I won't bother you with the complete rules for all multibyte chars.  I
think it's something like: if 8th, 7th, and 6th are set, but 5th is
clear, it's the first byte of a three-byte character, and so on.  In
other words, the number of bits set immediately after the 8th
indicates how many continuation bytes the character has.  Thus, UTF-8
could go up to 6 bytes or something (but in practice, I think the
upper end of that range is unused, and they've limited it to 4 bytes
for now).

The important thing is, you can pick up a UTF-8 stream in the middle
and get your bearings immediately.  If you pick up the stream in the
middle of a character, you won't know what that character was of
course, but you will be able to tell that you were in the middle of
*some* character, because you'll recognize case (2) above, and
therefore you can reset your stream at the start of the next
character, which you will be able to unambiguously recognize according
to the above rules.

Note also that UTF-8 doesn't have any all-zero bytes, except for ASCII
zero (Ctrl-A), which of course, could just as easily appear in an
ASCII string as a UTF-8 string.  So UTF-8 is as compatible with C
string functions as ASCII is.

Of course, UTF-8 doesn't encode, say, Chinese as space-efficiently as
UTF-16 or UTF-32 does.  It uses up extra bits on meta-data, so it
requires three bytes for every Chinese character instead of two.  I
say who cares.  It's still an amazing compatibility win.
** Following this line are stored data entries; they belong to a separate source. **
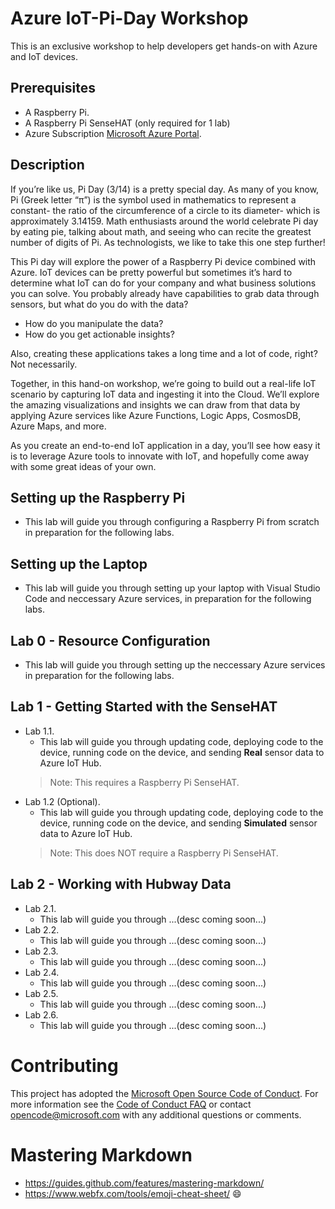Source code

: 
# Azure IoT-Pi-Day Workshop

This is an exclusive workshop to help developers get hands-on with Azure and IoT devices.

## Prerequisites
- A Raspberry Pi.
- A Raspberry Pi SenseHAT (only required for 1 lab)
- Azure Subscription [Microsoft Azure Portal](https://portal.azure.com).


## Description

If you’re like us, Pi Day (3/14) is a pretty special day. As many of you know, Pi (Greek letter “π”) is the symbol used in mathematics to represent a constant- the ratio of the circumference of a circle to its diameter- which is approximately 3.14159. Math enthusiasts around the world celebrate Pi day by eating pie, talking about math, and seeing who can recite the greatest number of digits of Pi. As technologists, we like to take this one step further!

This Pi day will explore the power of a Raspberry Pi device combined with Azure. IoT devices can be pretty powerful but sometimes it’s hard to determine what IoT can do for your company and what business solutions you can solve. You probably already have capabilities to grab data through sensors, but what do you do with the data?
- How do you manipulate the data?
- How do you get actionable insights?

Also, creating these applications takes a long time and a lot of code, right? Not necessarily.

Together, in this hand-on workshop, we’re going to build out a real-life IoT scenario by capturing IoT data and ingesting it into the Cloud. We’ll explore the amazing visualizations and insights we can draw from that data by applying Azure services like Azure Functions, Logic Apps, CosmosDB, Azure Maps, and more.

As you create an end-to-end IoT application in a day, you’ll see how easy it is to leverage Azure tools to innovate with IoT, and hopefully come away with some great ideas of your own.

## Setting up the Raspberry Pi
- This lab will guide you through configuring a Raspberry Pi from scratch in preparation for the following labs.

## Setting up the Laptop
- This lab will guide you through setting up your laptop with Visual Studio Code and neccessary Azure services, in preparation for the following labs.

## Lab 0 - Resource Configuration
- This lab will guide you through setting up the neccessary Azure services in preparation for the following labs.

## Lab 1 - Getting Started with the SenseHAT
- Lab 1.1.
    - This lab will guide you through updating code, deploying code to  the device, running code on the device, and sending **Real** sensor data to Azure IoT Hub.
    > Note: This requires a Raspberry Pi SenseHAT.
- Lab 1.2 (Optional).
    - This lab will guide you through updating code, deploying code to the device, running code on the device, and sending **Simulated** sensor data to Azure IoT Hub.
    > Note: This does NOT require a Raspberry Pi SenseHAT.

## Lab 2 - Working with Hubway Data
- Lab 2.1.
    - This lab will guide you through ...(desc coming soon...)
- Lab 2.2.
    - This lab will guide you through ...(desc coming soon...)
- Lab 2.3.
    - This lab will guide you through ...(desc coming soon...)
- Lab 2.4.
    - This lab will guide you through ...(desc coming soon...)
- Lab 2.5.
    - This lab will guide you through ...(desc coming soon...)
- Lab 2.6.
    - This lab will guide you through ...(desc coming soon...)


# Contributing

This project has adopted the [Microsoft Open Source Code of Conduct](https://opensource.microsoft.com/codeofconduct/).
For more information see the [Code of Conduct FAQ](https://opensource.microsoft.com/codeofconduct/faq/) or
contact [opencode@microsoft.com](mailto:opencode@microsoft.com) with any additional questions or comments.

# Mastering Markdown
- https://guides.github.com/features/mastering-markdown/
- https://www.webfx.com/tools/emoji-cheat-sheet/ :smile:

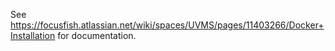 See https://focusfish.atlassian.net/wiki/spaces/UVMS/pages/11403266/Docker+Installation for documentation.
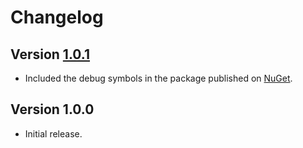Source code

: # Changelog

## Version [1.0.1](https://github.com/cedx/lcov.net/compare/v1.0.0...v1.0.1)
- Included the debug symbols in the package published on [NuGet](https://www.nuget.org).

## Version 1.0.0
- Initial release.
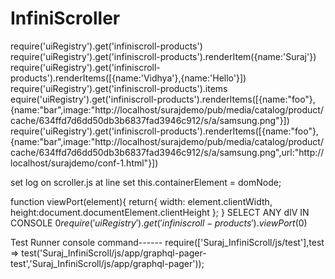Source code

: # InfiniScroller

require('uiRegistry').get('infiniscroll-products')
require('uiRegistry').get('infiniscroll-products').renderItem({name:'Suraj'})
require('uiRegistry').get('infiniscroll-products').renderItems([{name:'Vidhya'},{name:'Hello'}])
require('uiRegistry').get('infiniscroll-products').items
equire('uiRegistry').get('infiniscroll-products').renderItems([{name:"foo"},{name:"bar",image:"http://localhost/surajdemo/pub/media/catalog/product/cache/634ffd7d6dd50db3b6837fad3946c912/s/a/samsung.png"}])
require('uiRegistry').get('infiniscroll-products').renderItems([{name:"foo"},{name:"bar",image:"http://localhost/surajdemo/pub/media/catalog/product/cache/634ffd7d6dd50db3b6837fad3946c912/s/a/samsung.png",url:"http://localhost/surajdemo/conf-1.html"}])

set log on scroller.js at line set this.containerElement = domNode;

  function viewPort(element){
        return{
            width: element.clientWidth,
            height:document.documentElement.clientHeight
        };
    }
    SELECT ANY dIV 
    IN CONSOLE
    $0
    require('uiRegistry').get('infiniscroll-products').viewPort($0)

Test Runner console command------
require(['Suraj_InfiniScroll/js/test'],test => test('Suraj_InfiniScroll/js/app/graphql-pager-test','Suraj_InfiniScroll/js/app/graphql-pager'));
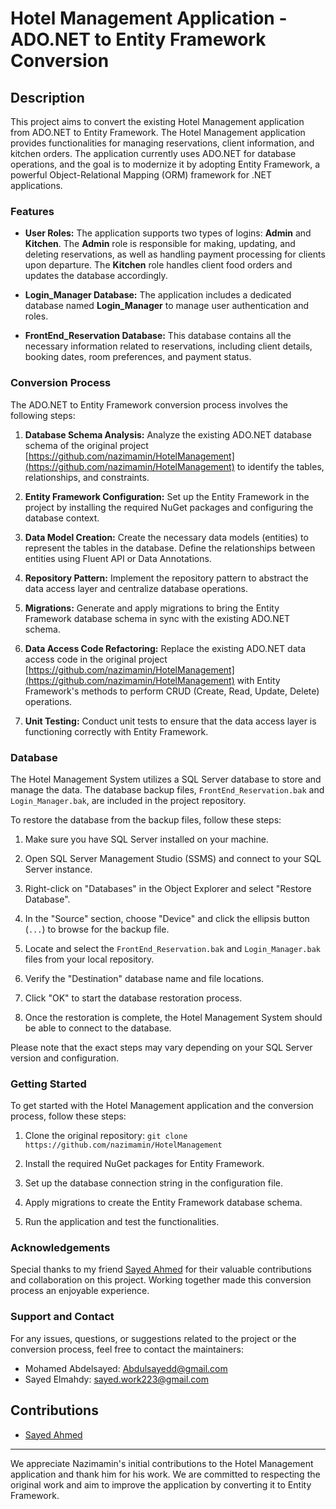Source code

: # Hotel Management Application - ADO.NET to Entity Framework Conversion


## Description

This project aims to convert the existing Hotel Management application from ADO.NET to Entity Framework. The Hotel Management application provides functionalities for managing reservations, client information, and kitchen orders. The application currently uses ADO.NET for database operations, and the goal is to modernize it by adopting Entity Framework, a powerful Object-Relational Mapping (ORM) framework for .NET applications.

### Features

- **User Roles:** The application supports two types of logins: **Admin** and **Kitchen**. The **Admin** role is responsible for making, updating, and deleting reservations, as well as handling payment processing for clients upon departure. The **Kitchen** role handles client food orders and updates the database accordingly.

- **Login_Manager Database:** The application includes a dedicated database named **Login_Manager** to manage user authentication and roles.

- **FrontEnd_Reservation Database:** This database contains all the necessary information related to reservations, including client details, booking dates, room preferences, and payment status.

### Conversion Process

The ADO.NET to Entity Framework conversion process involves the following steps:

1. **Database Schema Analysis:** Analyze the existing ADO.NET database schema of the original project [https://github.com/nazimamin/HotelManagement](https://github.com/nazimamin/HotelManagement) to identify the tables, relationships, and constraints.

2. **Entity Framework Configuration:** Set up the Entity Framework in the project by installing the required NuGet packages and configuring the database context.

3. **Data Model Creation:** Create the necessary data models (entities) to represent the tables in the database. Define the relationships between entities using Fluent API or Data Annotations.

4. **Repository Pattern:** Implement the repository pattern to abstract the data access layer and centralize database operations.

5. **Migrations:** Generate and apply migrations to bring the Entity Framework database schema in sync with the existing ADO.NET schema.

6. **Data Access Code Refactoring:** Replace the existing ADO.NET data access code in the original project [https://github.com/nazimamin/HotelManagement](https://github.com/nazimamin/HotelManagement) with Entity Framework's methods to perform CRUD (Create, Read, Update, Delete) operations.

7. **Unit Testing:** Conduct unit tests to ensure that the data access layer is functioning correctly with Entity Framework.


### Database

The Hotel Management System utilizes a SQL Server database to store and manage the data. The database backup files, `FrontEnd_Reservation.bak` and `Login_Manager.bak`, are included in the project repository.

To restore the database from the backup files, follow these steps:

1. Make sure you have SQL Server installed on your machine.

2. Open SQL Server Management Studio (SSMS) and connect to your SQL Server instance.

3. Right-click on "Databases" in the Object Explorer and select "Restore Database".

4. In the "Source" section, choose "Device" and click the ellipsis button (`...`) to browse for the backup file.

5. Locate and select the `FrontEnd_Reservation.bak` and `Login_Manager.bak` files from your local repository.

6. Verify the "Destination" database name and file locations.

7. Click "OK" to start the database restoration process.

8. Once the restoration is complete, the Hotel Management System should be able to connect to the database.

Please note that the exact steps may vary depending on your SQL Server version and configuration.


### Getting Started

To get started with the Hotel Management application and the conversion process, follow these steps:

1. Clone the original repository: `git clone https://github.com/nazimamin/HotelManagement`

2. Install the required NuGet packages for Entity Framework.

3. Set up the database connection string in the configuration file.

4. Apply migrations to create the Entity Framework database schema.

5. Run the application and test the functionalities.


### Acknowledgements

Special thanks to my friend [Sayed Ahmed](https://github.com/Sayedelmahdy) for their valuable contributions and collaboration on this project. Working together made this conversion process an enjoyable experience.


### Support and Contact

For any issues, questions, or suggestions related to the project or the conversion process, feel free to contact the maintainers:

- Mohamed Abdelsayed: Abdulsayedd@gmail.com
- Sayed Elmahdy: sayed.work223@gmail.com

## Contributions
- [Sayed Ahmed](https://github.com/Sayedelmahdy)

---

We appreciate Nazimamin's initial contributions to the Hotel Management application and thank him for his work. We are committed to respecting the original work and aim to improve the application by converting it to Entity Framework.


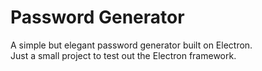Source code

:# Password Generator

A simple but elegant password generator built on Electron.\
Just a small project to test out the Electron framework.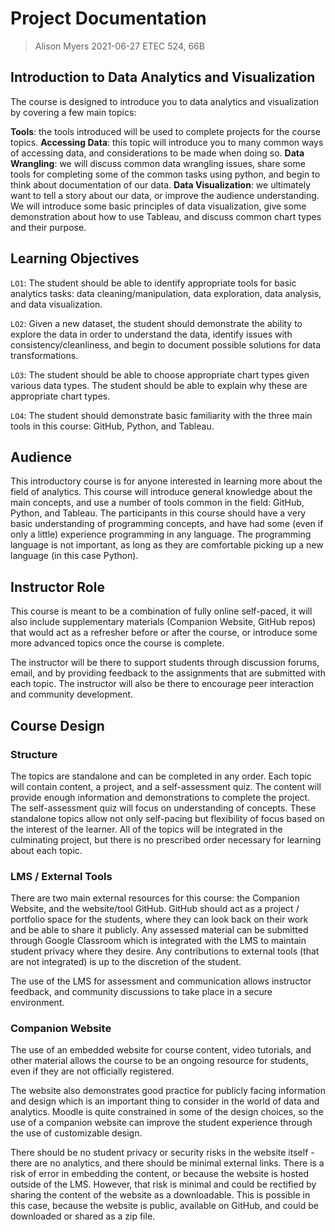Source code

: # Project Documentation
> Alison Myers
> 2021-06-27
> ETEC 524, 66B
## Introduction to Data Analytics and Visualization

The course is designed to introduce you to data analytics and visualization by covering a few main topics:

**Tools**: the tools introduced will be used to complete projects for the course topics.
**Accessing Data**: this topic will introduce you to many common ways of accessing data, and considerations to be made when doing so.
**Data Wrangling**: we will discuss common data wrangling issues, share some tools for completing some of the common tasks using python, and begin to think about documentation of our data.
**Data Visualization**: we ultimately want to tell a story about our data, or improve the audience understanding. We will introduce some basic principles of data visualization, give some demonstration about how to use Tableau, and discuss common chart types and their purpose.   

## Learning Objectives

`LO1`: The student should be able to identify appropriate tools for basic analytics tasks: data cleaning/manipulation, data exploration, data analysis, and data visualization. 

`LO2`: Given a new dataset, the student should demonstrate the ability to explore the data in order to understand the data, identify issues with consistency/cleanliness, and begin to document possible solutions for data transformations.

`LO3`: The student should be able to choose appropriate chart types given various data types. The student should be able to explain why these are appropriate chart types. 

`LO4`: The student should demonstrate basic familiarity with the three main tools in this course: GitHub, Python, and Tableau. 
## Audience

This introductory course is for anyone interested in learning more about the field of analytics. This course will introduce general knowledge about the main concepts, and use a number of tools common in the field: GitHub, Python, and Tableau. The participants in this course should have a very basic understanding of programming concepts, and have had some (even if only a little) experience programming in any language. The programming language is not important, as long as they are comfortable picking up a new language (in this case Python). 

## Instructor Role

This course is meant to be a combination of fully online self-paced, it will also include supplementary materials (Companion Website, GitHub repos) that would act as a refresher before or after the course, or introduce some more advanced topics once the course is complete. 

The instructor will be there to support students through discussion forums, email, and by providing feedback to the assignments that are submitted with each topic. The instructor will also be there to encourage peer interaction and community development. 

## Course Design

### Structure
The topics are standalone and can be completed in any order. Each topic will contain content, a project, and a self-assessment quiz. The content will provide enough information and demonstrations to complete the project. The self-assessment quiz will focus on understanding of concepts. These standalone topics allow not only self-pacing but flexibility of focus based on the interest of the learner. All of the topics will be integrated in the culminating project, but there is no prescribed order necessary for learning about each topic. 

### LMS / External Tools
There are two main external resources for this course: the Companion Website, and the website/tool GitHub. GitHub should act as a project / portfolio space for the students, where they can look back on their work and be able to share it publicly. Any assessed material can be submitted through Google Classroom which is integrated with the LMS to maintain student privacy where they desire. Any contributions to external tools (that are not integrated) is up to the discretion of the student. 

The use of the LMS for assessment and communication allows instructor feedback, and community discussions to take place in a secure environment. 

### Companion Website 
The use of an embedded website for course content, video tutorials, and other material allows the course to be an ongoing resource for students, even if they are not officially registered. 

The website also demonstrates good practice for publicly facing information and design which is an important thing to consider in the world of data and analytics. Moodle is quite constrained in some of the design choices, so the use of a companion website can improve the student experience through the use of customizable design. 

There should be no student privacy or security risks in the website itself - there are no analytics, and there should be minimal external links. There is a risk of error in embedding the content, or because the website is hosted outside of the LMS. However, that risk is minimal and could be rectified by sharing the content of the website as a downloadable. This is possible in this case, because the website is public, available on GitHub, and could be downloaded or shared as a zip file. 
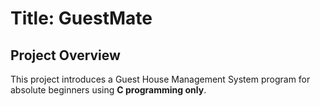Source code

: # Title: GuestMate 
## Project Overview
This project introduces a Guest House Management System program for absolute beginners using **C programming only**. 
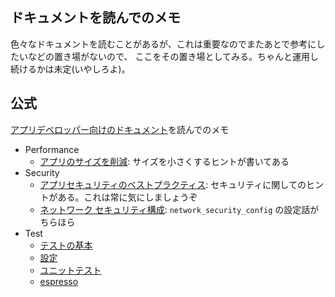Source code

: ## ドキュメントを読んでのメモ
色々なドキュメントを読むことがあるが、これは重要なのでまたあとで参考にしたいなどの置き場がないので、
ここをその置き場としてみる。ちゃんと運用し続けるかは未定(いやしろよ)。

## 公式
[アプリデベロッパー向けのドキュメント](https://developer.android.com/docs?hl=ja)を読んでのメモ

* Performance
  * [アプリのサイズを削減](https://developer.android.com/topic/performance/reduce-apk-size?hl=ja): サイズを小さくするヒントが書いてある
* Security
  * [アプリセキュリティのベストプラクティス](https://developer.android.com/topic/security/best-practices?hl=ja): セキュリティに関してのヒントがある。これは常に気にしましょうぞ
  * [ネットワーク セキュリティ構成](https://developer.android.com/training/articles/security-config?hl=ja): `network_security_config` の設定話がちらほら
* Test
  * [テストの基本](https://developer.android.com/training/testing/fundamentals?hl=ja)
  * [設定](https://developer.android.com/training/testing/set-up-project?hl=ja)
  * [ユニットテスト](https://developer.android.com/training/testing/unit-testing?hl=ja)
  * [espresso](https://developer.android.com/training/testing/espresso?hl=ja)
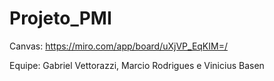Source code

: # Projeto_PMI
Canvas: https://miro.com/app/board/uXjVP_EqKIM=/


Equipe: Gabriel Vettorazzi, Marcio Rodrigues e Vinicius Basen
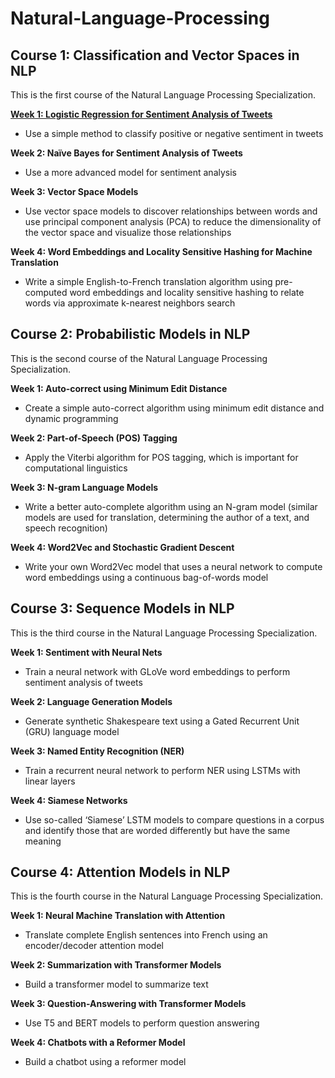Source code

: # Natural-Language-Processing


## Course 1: Classification and Vector Spaces in NLP

This is the first course of the Natural Language Processing Specialization.

[**Week 1: Logistic Regression for Sentiment Analysis of Tweets**](https://github.com/aqafridi/Natural-Language-Processing/tree/main/1.%20Natural%20Language%20Processing%20with%20Classification%20and%20Vector%20Spaces/Week%201%20Sentiment%20Analysis%20with%20Logistic%20Regression)

- Use a simple method to classify positive or negative sentiment in tweets

**Week 2: Naïve Bayes for Sentiment Analysis of Tweets**

- Use a more advanced model for sentiment analysis

**Week 3: Vector Space Models**

- Use vector space models to discover relationships between words and use principal component analysis (PCA) to reduce the dimensionality of the vector space and visualize those relationships

**Week 4: Word Embeddings and Locality Sensitive Hashing for Machine Translation**

- Write a simple English-to-French translation algorithm using pre-computed word embeddings and locality sensitive hashing to relate words via approximate k-nearest neighbors search


## Course 2: Probabilistic Models in NLP

This is the second course of the Natural Language Processing Specialization.

**Week 1: Auto-correct using Minimum Edit Distance**

- Create a simple auto-correct algorithm using minimum edit distance and dynamic programming

**Week 2: Part-of-Speech (POS) Tagging**

- Apply the Viterbi algorithm for POS tagging, which is important for computational linguistics

**Week 3: N-gram Language Models**

- Write a better auto-complete algorithm using an N-gram model (similar models are used for translation, determining the author of a text, and speech recognition)

**Week 4: Word2Vec and Stochastic Gradient Descent**

- Write your own Word2Vec model that uses a neural network to compute word embeddings using a continuous bag-of-words model


## Course 3: Sequence Models in NLP

This is the third course in the Natural Language Processing Specialization.

**Week 1: Sentiment with Neural Nets**

- Train a neural network with GLoVe word embeddings to perform sentiment analysis of tweets

**Week 2: Language Generation Models**

- Generate synthetic Shakespeare text using a Gated Recurrent Unit (GRU) language model

**Week 3: Named Entity Recognition (NER)**

- Train a recurrent neural network to perform NER using LSTMs with linear layers

**Week 4: Siamese Networks**

- Use so-called ‘Siamese’ LSTM models to compare questions in a corpus and identify those that are worded differently but have the same meaning


## Course 4: Attention Models in NLP

This is the fourth course in the Natural Language Processing Specialization.

**Week 1: Neural Machine Translation with Attention**

- Translate complete English sentences into French using an encoder/decoder attention model

**Week 2: Summarization with Transformer Models**

- Build a transformer model to summarize text

**Week 3: Question-Answering with Transformer Models**

- Use T5 and BERT models to perform question answering

**Week 4: Chatbots with a Reformer Model**

- Build a chatbot using a reformer model
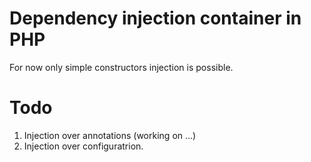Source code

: Dependency injection container in PHP
=====================================

For now only simple constructors injection is possible.

Todo
====

1. Injection over annotations (working on ...)
2. Injection over configuratrion.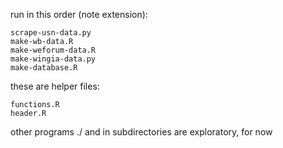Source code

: run in this order (note extension):

    scrape-usn-data.py
	make-wb-data.R
	make-weforum-data.R
	make-wingia-data.py
	make-database.R

these are helper files:

	functions.R
	header.R

other programs ./ and in subdirectories are exploratory, for now
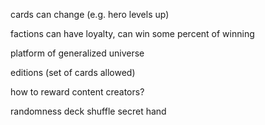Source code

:
cards can change (e.g. hero levels up)

factions can have loyalty, can win some percent of winning

platform of generalized universe

editions (set of cards allowed)

how to reward content creators?

randomness
  deck shuffle
  secret hand
  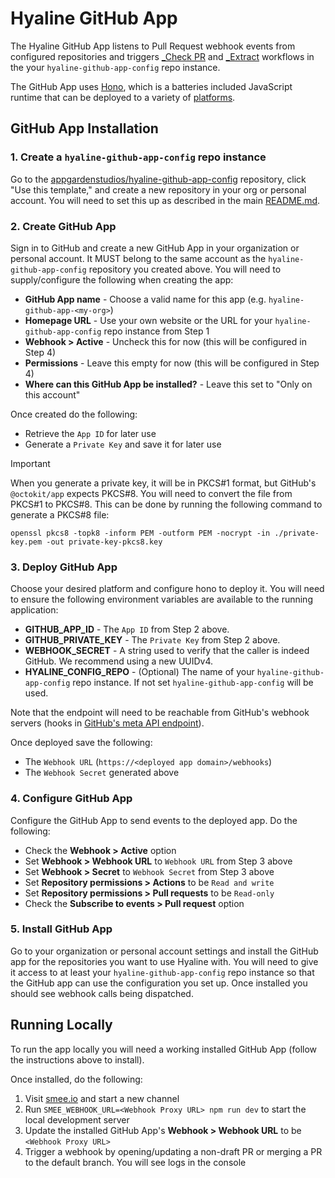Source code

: # Hyaline GitHub App
The Hyaline GitHub App listens to Pull Request webhook events from configured repositories and triggers [_Check PR](../../workflows/_check-pr.yml) and [_Extract](../../workflows/_extract.yml) workflows in the your `hyaline-github-app-config` repo instance.

The GitHub App uses [Hono](https://hono.dev/), which is a batteries included JavaScript runtime that can be deployed to a variety of [platforms](https://hono.dev/docs/getting-started/basic).

## GitHub App Installation

### 1. Create a `hyaline-github-app-config` repo instance
Go to the [appgardenstudios/hyaline-github-app-config](https://github.com/appgardenstudios/hyaline-github-app-config) repository, click "Use this template," and create a new repository in your org or personal account. You will need to set this up as described in the main [README.md](../../../README.md).

### 2. Create GitHub App
Sign in to GitHub and create a new GitHub App in your organization or personal account. It MUST belong to the same account as the `hyaline-github-app-config` repository you created above. You will need to supply/configure the following when creating the app:

- **GitHub App name** - Choose a valid name for this app (e.g. `hyaline-github-app-<my-org>`)
- **Homepage URL** - Use your own website or the URL for your `hyaline-github-app-config` repo instance from Step 1
- **Webhook > Active** - Uncheck this for now (this will be configured in Step 4)
- **Permissions** - Leave this empty for now (this will be configured in Step 4)
- **Where can this GitHub App be installed?** - Leave this set to "Only on this account"

Once created do the following:

- Retrieve the `App ID` for later use
- Generate a `Private Key` and save it for later use

> [!IMPORTANT]  
> When you generate a private key, it will be in PKCS#1 format, but GitHub's `@octokit/app` expects PKCS#8. You will need to convert the file from PKCS#1 to PKCS#8. This can be done by running the following command to generate a PKCS#8 file:
>
> `openssl pkcs8 -topk8 -inform PEM -outform PEM -nocrypt -in ./private-key.pem -out private-key-pkcs8.key`

### 3. Deploy GitHub App
Choose your desired platform and configure hono to deploy it. You will need to ensure the following environment variables are available to the running application:

- **GITHUB_APP_ID** - The `App ID` from Step 2 above.
- **GITHUB_PRIVATE_KEY** - The `Private Key` from Step 2 above.
- **WEBHOOK_SECRET** - A string used to verify that the caller is indeed GitHub. We recommend using a new UUIDv4.
- **HYALINE_CONFIG_REPO** - (Optional) The name of your `hyaline-github-app-config` repo instance. If not set `hyaline-github-app-config` will be used.

Note that the endpoint will need to be reachable from GitHub's webhook servers (hooks in [GitHub's meta API endpoint](https://api.github.com/meta)).

Once deployed save the following:

- The `Webhook URL` (`https://<deployed app domain>/webhooks`)
- The `Webhook Secret` generated above

### 4. Configure GitHub App
Configure the GitHub App to send events to the deployed app. Do the following:

- Check the **Webhook > Active** option
- Set **Webhook > Webhook URL** to `Webhook URL` from Step 3 above
- Set **Webhook > Secret** to `Webhook Secret` from Step 3 above
- Set **Repository permissions > Actions** to be `Read and write`
- Set **Repository permissions > Pull requests** to be `Read-only`
- Check the **Subscribe to events > Pull request** option

### 5. Install GitHub App
Go to your organization or personal account settings and install the GitHub app for the repositories you want to use Hyaline with. You will need to give it access to at least your `hyaline-github-app-config` repo instance so that the GitHub app can use the configuration you set up. Once installed you should see webhook calls being dispatched.

## Running Locally
To run the app locally you will need a working installed GitHub App (follow the instructions above to install).

Once installed, do the following:

1. Visit [smee.io](https://smee.io/) and start a new channel
2. Run `SMEE_WEBHOOK_URL=<Webhook Proxy URL> npm run dev` to start the local development server
3. Update the installed GitHub App's **Webhook > Webhook URL** to be `<Webhook Proxy URL>`
4. Trigger a webhook by opening/updating a non-draft PR or merging a PR to the default branch. You will see logs in the console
So, now you know why UTF-8 is the wonderfulest thing ever.  See Markus
Kuhn's excellent "Unicode and UTF-8 FAQ for Unix/Linux" at
http://www.cl.cam.ac.uk/~mgk25/unicode.html for more.

What does any of this have to do with XML?

Nothing really, except that it's easy to get confused about what's
legal in one versus what's legal in another.

In UTF-8, *all* the ASCII control chars are legal.  In XML, the only
legal control characters are LF, CR, and TAB.  If you want other stuff
in XML, you have to have some higher-up encoding scheme, like Base64,
going on.  See http://greenbytes.de/tech/webdav/rfc3470.html#binary
for details.

XML 1.0 (and, I believe, 1.1) do use UTF-8 as their official default
character encoding.  But they're really supporting a subset of UTF-8:
all non-control chars, plus LF, CR, and TAB.  The other control chars
cannot be represented directly in an XML document.

                                                -- kfogel, 2004-12-01

Further reading:

* http://kunststube.net/encoding/ is a great article.  I found it on
  2015-06-27, and highly recommend it.  It gives a more technically
  detailed discussion of character encodings, starting from the very
  basics and going into details of the various Unicode encodings, and
  even discusses some specific application behaviors and how to avoid
  common misunderstandings and problems when handling encodings.

* "UTF-8 bit by bit" (https://wiki.tcl-lang.org/page/UTF%2D8+bit+by+bit)
  by Richard Suchenwirth is a wonderfully clear detailed explanation of
  the actual bit-level structure of UTF-8 strings.  It refers out to
  "Unicode and UTF-8" (https://wiki.tcl-lang.org/page/Unicode+and+UTF%2D8)
  and the rather informative "The history of UTF-8 as told by Rob Pike"
  (http://doc.cat-v.org/bell_labs/utf-8_history).

* https://sethmlarson.dev/blog/utf-8 is a very good blog post about
  how UTF-8 works, with illustrations.